O presidente da Casa, Arthur Lira (PP-AL), havia se comprometido a apreciar os textos em plenário até o fim do primeiro semestre. Depois do dia 17 de julho, o Congresso entrará formalmente em recesso e, a partir de agosto, os deputados deverão se dedicar às eleições municipais.

A boa notícia é que o prazo para concluir a discussão das propostas na Câmara será cumprido, o que é essencial para que a reforma possa entrar na fase de transição, que começa em 2026. A ruim é que isso ocorrerá sem que tenha havido o mínimo de transparência sobre o conteúdo das propostas.

Os grupos de trabalho formados para debater os textos o fizeram de maneira pro forma. Nada de relevante aconteceu por lá. Eles foram formalmente instalados em maio, mas a fase de audiências públicas já está praticamente encerrada. Nesta semana, os parlamentares foram dispensados de comparecer em Brasília para não perderem as festividades de São João em seus municípios e participar da já tradicional feira anual do turismo institucional promovida pelo ministro Gilmar Mendes, do Supremo Tribunal Federal, em Lisboa.

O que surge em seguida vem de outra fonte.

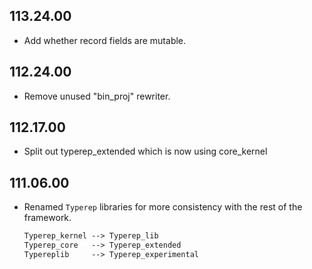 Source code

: ## 113.24.00

- Add whether record fields are mutable.

## 112.24.00

- Remove unused "bin_proj" rewriter.

## 112.17.00

- Split out typerep_extended which is now using core_kernel

## 111.06.00

- Renamed `Typerep` libraries for more consistency with the rest of
  the framework.

    ```ocaml
    Typerep_kernel --> Typerep_lib
    Typerep_core   --> Typerep_extended
    Typereplib     --> Typerep_experimental
    ```

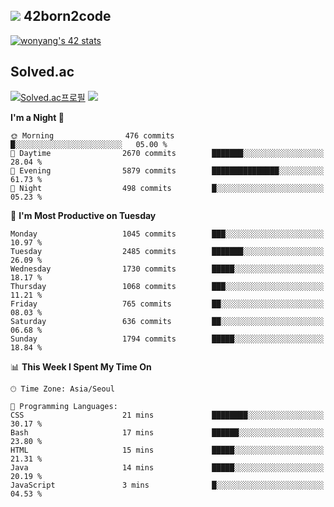
## <img src="https://img.shields.io/badge/-000000?style=flat&logo=42&logoColor=white"> 42born2code
<!--[![wonyang's 42 stats](https://badge42.vercel.app/api/v2/cl5nhe5b6007809kydha7ht42/stats?cursusId=21&coalitionId=88)](https://profile.intra.42.fr/users/wonyang)-->

[![wonyang's 42 stats](https://badge.mediaplus.ma/starryblue/wonyang?1337Badge=off&UM6P=off)](https://github.com/oakoudad/badge42)

## Solved.ac
[![Solved.ac프로필](http://mazassumnida.wtf/api/v2/generate_badge?boj=bennyws)](https://solved.ac/bennyws)
<a href="https://solved.ac/bennyws"><img src="http://mazandi.herokuapp.com/api?handle=bennyws&theme=cold"/></a>

<!--START_SECTION:waka-->
**I'm a Night 🦉** 

```text
🌞 Morning                476 commits         █░░░░░░░░░░░░░░░░░░░░░░░░   05.00 % 
🌆 Daytime                2670 commits        ███████░░░░░░░░░░░░░░░░░░   28.04 % 
🌃 Evening                5879 commits        ███████████████░░░░░░░░░░   61.73 % 
🌙 Night                  498 commits         █░░░░░░░░░░░░░░░░░░░░░░░░   05.23 % 
```
📅 **I'm Most Productive on Tuesday** 

```text
Monday                   1045 commits        ███░░░░░░░░░░░░░░░░░░░░░░   10.97 % 
Tuesday                  2485 commits        ███████░░░░░░░░░░░░░░░░░░   26.09 % 
Wednesday                1730 commits        █████░░░░░░░░░░░░░░░░░░░░   18.17 % 
Thursday                 1068 commits        ███░░░░░░░░░░░░░░░░░░░░░░   11.21 % 
Friday                   765 commits         ██░░░░░░░░░░░░░░░░░░░░░░░   08.03 % 
Saturday                 636 commits         ██░░░░░░░░░░░░░░░░░░░░░░░   06.68 % 
Sunday                   1794 commits        █████░░░░░░░░░░░░░░░░░░░░   18.84 % 
```


📊 **This Week I Spent My Time On** 

```text
🕑︎ Time Zone: Asia/Seoul

💬 Programming Languages: 
CSS                      21 mins             ████████░░░░░░░░░░░░░░░░░   30.17 % 
Bash                     17 mins             ██████░░░░░░░░░░░░░░░░░░░   23.80 % 
HTML                     15 mins             █████░░░░░░░░░░░░░░░░░░░░   21.31 % 
Java                     14 mins             █████░░░░░░░░░░░░░░░░░░░░   20.19 % 
JavaScript               3 mins              █░░░░░░░░░░░░░░░░░░░░░░░░   04.53 % 
```


<!--END_SECTION:waka-->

Lira não definiu relatores. A previsão é que os 14 membros dos dois grupos de trabalho devam assinar e ler os pareceres de maneira conjunta. Convenientemente, ninguém deixará sua digital na proposta. Não que os debates sobre os textos não tenham ocorrido. As discussões mais relevantes foram feitas em reuniões pretensamente técnicas – portanto, fechadas – entre os deputados, o governo e as partes interessadas, cujo teor certamente era de conhecimento dos líderes partidários.

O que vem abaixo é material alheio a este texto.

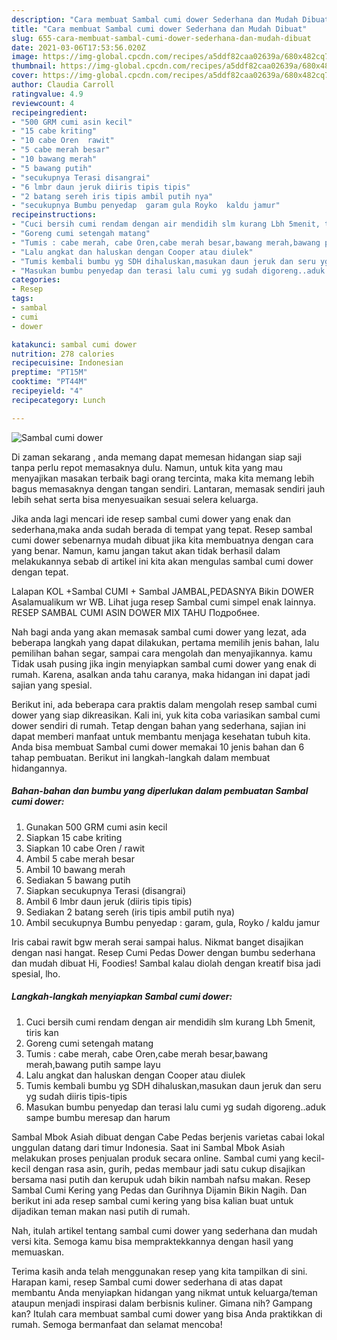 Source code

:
 ```yaml
---
description: "Cara membuat Sambal cumi dower Sederhana dan Mudah Dibuat"
title: "Cara membuat Sambal cumi dower Sederhana dan Mudah Dibuat"
slug: 655-cara-membuat-sambal-cumi-dower-sederhana-dan-mudah-dibuat
date: 2021-03-06T17:53:56.020Z
image: https://img-global.cpcdn.com/recipes/a5ddf82caa02639a/680x482cq70/sambal-cumi-dower-foto-resep-utama.jpg
thumbnail: https://img-global.cpcdn.com/recipes/a5ddf82caa02639a/680x482cq70/sambal-cumi-dower-foto-resep-utama.jpg
cover: https://img-global.cpcdn.com/recipes/a5ddf82caa02639a/680x482cq70/sambal-cumi-dower-foto-resep-utama.jpg
author: Claudia Carroll
ratingvalue: 4.9
reviewcount: 4
recipeingredient:
- "500 GRM cumi asin kecil"
- "15 cabe kriting"
- "10 cabe Oren  rawit"
- "5 cabe merah besar"
- "10 bawang merah"
- "5 bawang putih"
- "secukupnya Terasi disangrai"
- "6 lmbr daun jeruk diiris tipis tipis"
- "2 batang sereh iris tipis ambil putih nya"
- "secukupnya Bumbu penyedap  garam gula Royko  kaldu jamur"
recipeinstructions:
- "Cuci bersih cumi rendam dengan air mendidih slm kurang Lbh 5menit, tiris kan"
- "Goreng cumi setengah matang"
- "Tumis : cabe merah, cabe Oren,cabe merah besar,bawang merah,bawang putih sampe layu"
- "Lalu angkat dan haluskan dengan Cooper atau diulek"
- "Tumis kembali bumbu yg SDH dihaluskan,masukan daun jeruk dan seru yg sudah diiris tipis-tipis"
- "Masukan bumbu penyedap dan terasi lalu cumi yg sudah digoreng..aduk sampe bumbu meresap dan harum"
categories:
- Resep
tags:
- sambal
- cumi
- dower

katakunci: sambal cumi dower 
nutrition: 278 calories
recipecuisine: Indonesian
preptime: "PT15M"
cooktime: "PT44M"
recipeyield: "4"
recipecategory: Lunch

---
```



![Sambal cumi dower](https://img-global.cpcdn.com/recipes/a5ddf82caa02639a/680x482cq70/sambal-cumi-dower-foto-resep-utama.jpg)

Di zaman  sekarang , anda memang dapat memesan hidangan siap saji tanpa perlu repot memasaknya dulu. Namun, untuk kita yang mau menyajikan masakan terbaik bagi orang tercinta, maka kita memang lebih bagus memasaknya dengan tangan sendiri. Lantaran, memasak sendiri jauh lebih sehat serta bisa menyesuaikan sesuai selera keluarga.

Jika anda lagi mencari ide resep sambal cumi dower yang enak dan sederhana,maka anda sudah berada di tempat yang tepat. Resep sambal cumi dower  sebenarnya mudah dibuat jika kita membuatnya dengan cara yang benar. Namun, kamu jangan takut akan tidak berhasil dalam melakukannya 
sebab di artikel ini kita akan mengulas sambal cumi dower dengan tepat.  

Lalapan KOL +Sambal CUMI + Sambal JAMBAL,PEDASNYA Bikin DOWER Asalamualikum wr WB. Lihat juga resep Sambal cumi simpel enak lainnya. RESEP SAMBAL CUMI ASIN DOWER MIX TAHU Подробнее.

Nah bagi anda yang akan memasak sambal cumi dower yang lezat, ada beberapa langkah yang dapat dilakukan, pertama memilih jenis bahan, lalu pemilihan bahan segar, sampai cara mengolah dan menyajikannya. kamu Tidak usah pusing jika ingin menyiapkan sambal cumi dower yang enak di rumah. Karena, asalkan anda  tahu caranya, maka hidangan ini dapat jadi sajian yang spesial.

Berikut ini, ada beberapa cara praktis  dalam mengolah resep sambal cumi dower yang siap dikreasikan. Kali ini, yuk kita coba variasikan sambal cumi dower sendiri di rumah. Tetap dengan bahan yang sederhana, sajian ini dapat memberi manfaat untuk membantu menjaga kesehatan tubuh kita. Anda bisa membuat Sambal cumi dower memakai 10 jenis bahan dan 6 tahap pembuatan. Berikut ini langkah-langkah dalam membuat hidangannya.

<!--inarticleads1-->

##### Bahan-bahan dan bumbu yang diperlukan dalam pembuatan Sambal cumi dower:

1. Gunakan 500 GRM cumi asin kecil
1. Siapkan 15 cabe kriting
1. Siapkan 10 cabe Oren / rawit
1. Ambil 5 cabe merah besar
1. Ambil 10 bawang merah
1. Sediakan 5 bawang putih
1. Siapkan secukupnya Terasi (disangrai)
1. Ambil 6 lmbr daun jeruk (diiris tipis tipis)
1. Sediakan 2 batang sereh (iris tipis ambil putih nya)
1. Ambil secukupnya Bumbu penyedap : garam, gula, Royko / kaldu jamur


Iris cabai rawit bgw merah serai sampai halus. Nikmat banget disajikan dengan nasi hangat. Resep Cumi Pedas Dower dengan bumbu sederhana dan mudah dibuat Hi, Foodies! Sambal kalau diolah dengan kreatif bisa jadi spesial, lho. 

<!--inarticleads2-->

##### Langkah-langkah menyiapkan Sambal cumi dower:

1. Cuci bersih cumi rendam dengan air mendidih slm kurang Lbh 5menit, tiris kan
1. Goreng cumi setengah matang
1. Tumis : cabe merah, cabe Oren,cabe merah besar,bawang merah,bawang putih sampe layu
1. Lalu angkat dan haluskan dengan Cooper atau diulek
1. Tumis kembali bumbu yg SDH dihaluskan,masukan daun jeruk dan seru yg sudah diiris tipis-tipis
1. Masukan bumbu penyedap dan terasi lalu cumi yg sudah digoreng..aduk sampe bumbu meresap dan harum


Sambal Mbok Asiah dibuat dengan Cabe Pedas berjenis varietas cabai lokal unggulan datang dari timur Indonesia. Saat ini Sambal Mbok Asiah melakukan proses penjualan produk secara online. Sambal cumi yang kecil-kecil dengan rasa asin, gurih, pedas membaur jadi satu cukup disajikan bersama nasi putih dan kerupuk udah bikin nambah nafsu makan. Resep Sambal Cumi Kering yang Pedas dan Gurihnya Dijamin Bikin Nagih. Dan berikut ini ada resep sambal cumi kering yang bisa kalian buat untuk dijadikan teman makan nasi putih di rumah. 

Nah, itulah artikel tentang  sambal cumi dower  yang sederhana dan mudah versi kita. Semoga kamu bisa mempraktekkannya dengan hasil yang memuaskan. 

Terima kasih anda telah menggunakan resep yang kita tampilkan di sini. Harapan kami, resep  Sambal cumi dower sederhana di atas dapat membantu Anda menyiapkan hidangan yang nikmat untuk keluarga/teman ataupun menjadi inspirasi dalam berbisnis kuliner. Gimana nih? Gampang kan? Itulah cara membuat sambal cumi dower yang bisa Anda praktikkan di rumah. Semoga bermanfaat dan selamat mencoba!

Só quem não sabe o que virá na próxima semana é o contribuinte, que não foi convidado a participar das conversas. O pouco que se sabe se deve à imprensa. Nesta semana, por exemplo, o Estadão revelou que o Ministério do Desenvolvimento, Indústria, Comércio e Serviços (Mdic) defende taxar carros elétricos com o chamado “imposto do pecado”, que incidirá sobre produtos e atividades que causem danos à saúde e ao meio ambiente.

Já se sabia que a ideia do governo era sobretaxar automóveis leves, vans e veículos de carga com o Imposto Seletivo, mas o detalhe é que, diferentemente deles, os carros elétricos não emitem poluentes, o que – em tese – os isentaria desse imposto. O Mdic, no entanto, pensa diferente, e alega que as baterias dos veículos elétricos são fabricadas na China, a partir de fontes de energia suja.

Para o coordenador do Observatório Brasileiro do Sistema Tributário, Francisco Mata Machado Tavares, a lógica do governo de sobretaxar as atividades, e não a emissão de carbono em si, é ultrapassada. “Parece que criamos um tributo dos anos 1970 para enfrentar problemas do século 21″, afirmou, no que tem toda a razão. Para o vice-presidente da Anfavea, Luiz Carlos Moraes, a medida parece ter fim meramente arrecadatório, no que também tem toda a razão.

Muitas outras discussões estranhas ocorreram nos grupos de trabalho. Reportagens deste jornal revelaram uma silenciosa investida de Estados e municípios para tentar reforçar a arrecadação por meio de mudanças em impostos como IPVA, IPTU, ITBI e ITCMD e de taxas como a Cosip, que nada tinham a ver com a reforma sobre bens e serviços.

Enquanto os grupos de trabalho fingiam trabalhar, a Câmara se dedicava a acelerar todo tipo de assunto neste mês, da anistia às multas aplicadas aos partidos pela Justiça Eleitoral à proibição de delações premiadas por presos, passando pela lei que equipara o aborto após 22 semanas ao crime de homicídio, mesmo em caso de gestação resultante de estupro.

Não deixa de ser simbólico que um tema que afetará o dia a dia das empresas e do consumidor e, por óbvio, o próprio crescimento da economia tenha sido tratado de forma tão opaca pelos deputados.